There are two main advantages that combined seeds offer in mapping CG reads. They help reduce the potential locations, and also reduce the overhead introduced by the flexible-sized expected gaps. The number of potential mapping locations of the combined seed is drastically reduced when compared to a single seed, because the location list of a combined seed is the intersection of the potential mapping locations of two different seeds. Therefore, mapping using the combined seed decreases the mapping time. Additionally, the expected gaps between the combined sections are automatically detected and removed from consideration in the verification step.

Multiple combinations of merging seeds

Given a seed length of 10bp, we can potentially use three seeds in a CG read that are separated by expected gaps. Therefore, to satisfy the high sensitivity constraint, we can merge three different pairs of read sections to generate combined seeds.

Mapping CG reads using combined seeds and Hamming distance calculation

The entire mapping procedure is shown in Figure 3, with the exception of using the combined seeds. To describe this briefly, we map a CG read by doing the following steps: 1) finding and merging seed locations to generate combined seeds and list of their locations, 2) verifying the map location of the full-length read through Hamming distance calculation [27]. In the verification step, we apply the Hamming distance algorithm to different read sections using a sliding window technique to ensure that we cover all possible combinations of possible expected gaps. The Hamming distance test is not performed on the read sections that are merged into a combined seed for that location, since the hash table and the combined seed procedure guarantees perfect matches for these sections.

3. Results

We used both simulated and real data sets to assess the performance of our methods. We first generated three simulated sets of reads using the human reference genome assembly GRCh37 (hg19), by selecting one subsequence of length 5bp, and three with 10bp, in order, and separated with the expected gaps as previously described [12, 13] (Figure 1(b)). We also repeated this procedure with three 10bp subsequences followed with a 5bp subsequence to construct the second end of matepairs. The first set of reads we generated assumed no sequencing errors compared to the reference genome, and the second and third sets included randomly inserted single base mutations at 1% and 2% probability, respectively. For the real data set experiment, we selected one entire slide of reads from the genome of NA12878 that was sequenced by the Complete Genomics corporation, and released publicly ⁴. Note that, since there are no other available tools to map CG data, and the official CG mapper is unreleased, we cannot provide performance comparisons against other read mappers. However, in the case of real data set we compared sirFAST with the available mapping result which is released on the CG website.

3.1. Mapping reads independently

We first tested sirFAST by mapping all reads independently, without using the matepair information (Table 1) with three different Hamming distance cut offs of 0 to 2bp. Our aim here was to demonstrate the mapping speed and comprehensiveness. sirFAST was able to map all simulated reads in both first and second sets when allowing same number of errors to the generated errors (e=0, e=1, e=2 for set 1, set 2, set 3, respectively), showing full mappability.

Table 1.

The performance of sirFAST with three simulated data sets. Each data set included 1 million reads. Note that 1% of the simulated reads in set 1 have one error respect to the reference, thus the best performance is to map 99% of the reads when the error tolerance of sirFAST is set to zero. In the second set, 2% of the reads have one error, therefore the best possible mappability ratio is 98% when the error tolerance is set to zero.

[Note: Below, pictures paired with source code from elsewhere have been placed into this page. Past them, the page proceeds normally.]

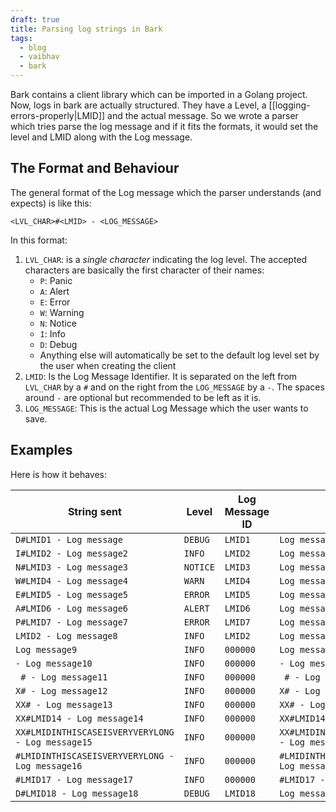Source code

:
 ```yaml
---
draft: true
title: Parsing log strings in Bark
tags:
  - blog
  - vaibhav
  - bark
---
```

Bark contains a client library which can be imported in a Golang project. Now, logs in bark are actually structured. They have a Level, a [[logging-errors-properly|LMID]] and the actual message. So we wrote a parser which tries parse the log message and if it fits the formats, it would set the level and LMID along with the Log message. 

## The Format and Behaviour
The general format of the Log message which the parser understands (and expects) is like this: 

```
<LVL_CHAR>#<LMID> - <LOG_MESSAGE>
```

In this format:

1. `LVL_CHAR`: is a _single character_ indicating the log level. The accepted characters are basically the first character of their names:
	- `P`: Panic
	- `A`: Alert
	- `E`: Error
	- `W`: Warning
	- `N`: Notice
	- `I`: Info
	- `D`: Debug
	- Anything else will automatically be set to the default log level set by the user when creating the client
1. `LMID`: Is the Log Message Identifier. It is separated on the left from `LVL_CHAR` by a `#` and on the right from the `LOG_MESSAGE` by a ` - `. The spaces around `-` are optional but recommended to be left as it is.
2. `LOG_MESSAGE`: This is the actual Log Message which the user wants to save.


## Examples

Here is how it behaves: 

| String sent                                       | Level    | Log Message ID | Log message                                       |
| ------------------------------------------------- | -------- | -------------- | ------------------------------------------------- |
| `D#LMID1 - Log message`                           | `DEBUG`  | `LMID1`        | `Log message`                                     |
| `I#LMID2 - Log message2`                          | `INFO`   | `LMID2`        | `Log message2`                                    |
| `N#LMID3 - Log message3`                          | `NOTICE` | `LMID3`        | `Log message3`                                    |
| `W#LMID4 - Log message4`                          | `WARN`   | `LMID4`        | `Log message4`                                    |
| `E#LMID5 - Log message5`                          | `ERROR`  | `LMID5`        | `Log message5`                                    |
| `A#LMID6 - Log message6`                          | `ALERT`  | `LMID6`        | `Log message6`                                    |
| `P#LMID7 - Log message7`                          | `ERROR`  | `LMID7`        | `Log message7`                                    |
| `LMID2 - Log message8`                            | `INFO`   | `LMID2`        | `Log message8`                                    |
| `Log message9`                                    | `INFO`   | `000000`       | `Log message9`                                    |
| `- Log message10`                                 | `INFO`   | `000000`       | `- Log message10`                                 |
| ` # - Log message11`                              | `INFO`   | `000000`       | ` # - Log message11`                              |
| `X# - Log message12`                              | `INFO`   | `000000`       | `X# - Log message12`                              |
| `XX# - Log message13`                             | `INFO`   | `000000`       | `XX# - Log message13`                             |
| `XX#LMID14 - Log message14`                       | `INFO`   | `000000`       | `XX#LMID14 - Log message14`                       |
| `XX#LMIDINTHISCASEISVERYVERYLONG - Log message15` | `INFO`   | `000000`       | `XX#LMIDINTHISCASEISVERYVERYLONG - Log message15` |
| `#LMIDINTHISCASEISVERYVERYLONG - Log message16`   | `INFO`   | `000000`       | `#LMIDINTHISCASEISVERYVERYLONG - Log message16`   |
| `#LMID17 - Log message17`                         | `INFO`   | `000000`       | `#LMID17 - Log message17`                         |
| `D#LMID18 - Log message18`                        | `DEBUG`  | `LMID18`       | `Log message18`                                   |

Error	Data set	Time (min.)	Map Locations	Reads Mapped (%)

e=0	Simulated set 1	185	169,840,573	100
	Simulated set 2	187	166,584,186	99
	Simulated set 3	189	164,985,213	98

e=1	Simulated set 1	220	870,605,211	100
	Simulated set 2	220	860,656,526	100
	Simulated set 3	222	852,321,616	99.4

e=2	Simulated set 1	265	1,816,245,093	100
	Simulated set 2	265	1,802,365,053	100
	Simulated set 3	262	1,783,516,970	100

Open in a new tab

In Table 1, we also report the total number of mapped locations to demonstrate the comprehensiveness and potential use of sirFAST for duplication detection [16]. Note that since we treated each read independently in this test, we did not calculate mapping accuracy, which is reported in the next section.

3.2. Paired-end read mapping and precision/recall tests

As a second test to demonstrate the high precision⁵ and recall rates⁶ of sirFAST mapping, we mapped our simulated and real data sets in paired-end mode. The size distribution of the inferred fragment lengths followed a Gaussian-like distribution as expected in both real (Figure 5(a)) and simulated (Figure 5(b)) data sets.

The histogram of insert size obtained from mapping the reads in paired-end and single-end mode. The x-axis is the insert size and the y-axis is the number of paired-end mapping (frequency) having that insert size.

We used the simulated read set mapping result also to estimate the precision and recall rates of sirFAST. Since sirFAST can track all possible mapping locations for each read, and all pairwise combinations of paired-end reads, theoretically, the precision and recall rates can be 100%. In fact, our single-end mapping test as explained in Section 3.1 demonstrates the perfect recall. However, although it is powerful to keep track all possible locations for structural variation discovery (SV) [16, 21], it is not practical to do so for other purposes, such as SV discovery. We, therefore, implemented a strategy to select a single “best” mapping, and only report the multiple map locations for read pairs that are candidates for structural variation. We consider the paired-end read mapping location as “best” if:

the orientation of the end reads are as expected by the library specifications (i.e., no inversion or tandem duplication candidates)
the inferred fragment size is closest to the library mean compared to other mapping alternatives of the same read pair
the total number of mismatches in the mappings of both end reads is minimal among all mapping mapping alternatives of the same read pair

We consider a read pair to be concordant (w.r.t. library specifications) if its orientation is as expected and the inferred fragment size is within the user specified minimum and maximum cutoff values (typically μ ± 4 × σ). All other read pairs are denoted as discordant. We also select a “best” mapping location for discordant pairs, but for such pairs we also allow them to be in inverted orientation. In addition, all possible map locations for the discordant pairs are reported in a separate file.

Using the best mapping locations as assigned by sirFAST, we calculated the precision and recall rates (Table 2). We mapped 500,000 simulated pairs of reads to the human reference genome, and compared the sirFAST-assigned best locations with the actual locations where the reads were selected from. We repeated the experiment on three simulated data sets, demonstrating high precision (>96%) and recall (>99%). The very low false negative rate (<4%) can be explained by the read pairs that, incorrectly, were mapped to transchromosomal locations, that are not reported in the output file in the current version of sirFAST.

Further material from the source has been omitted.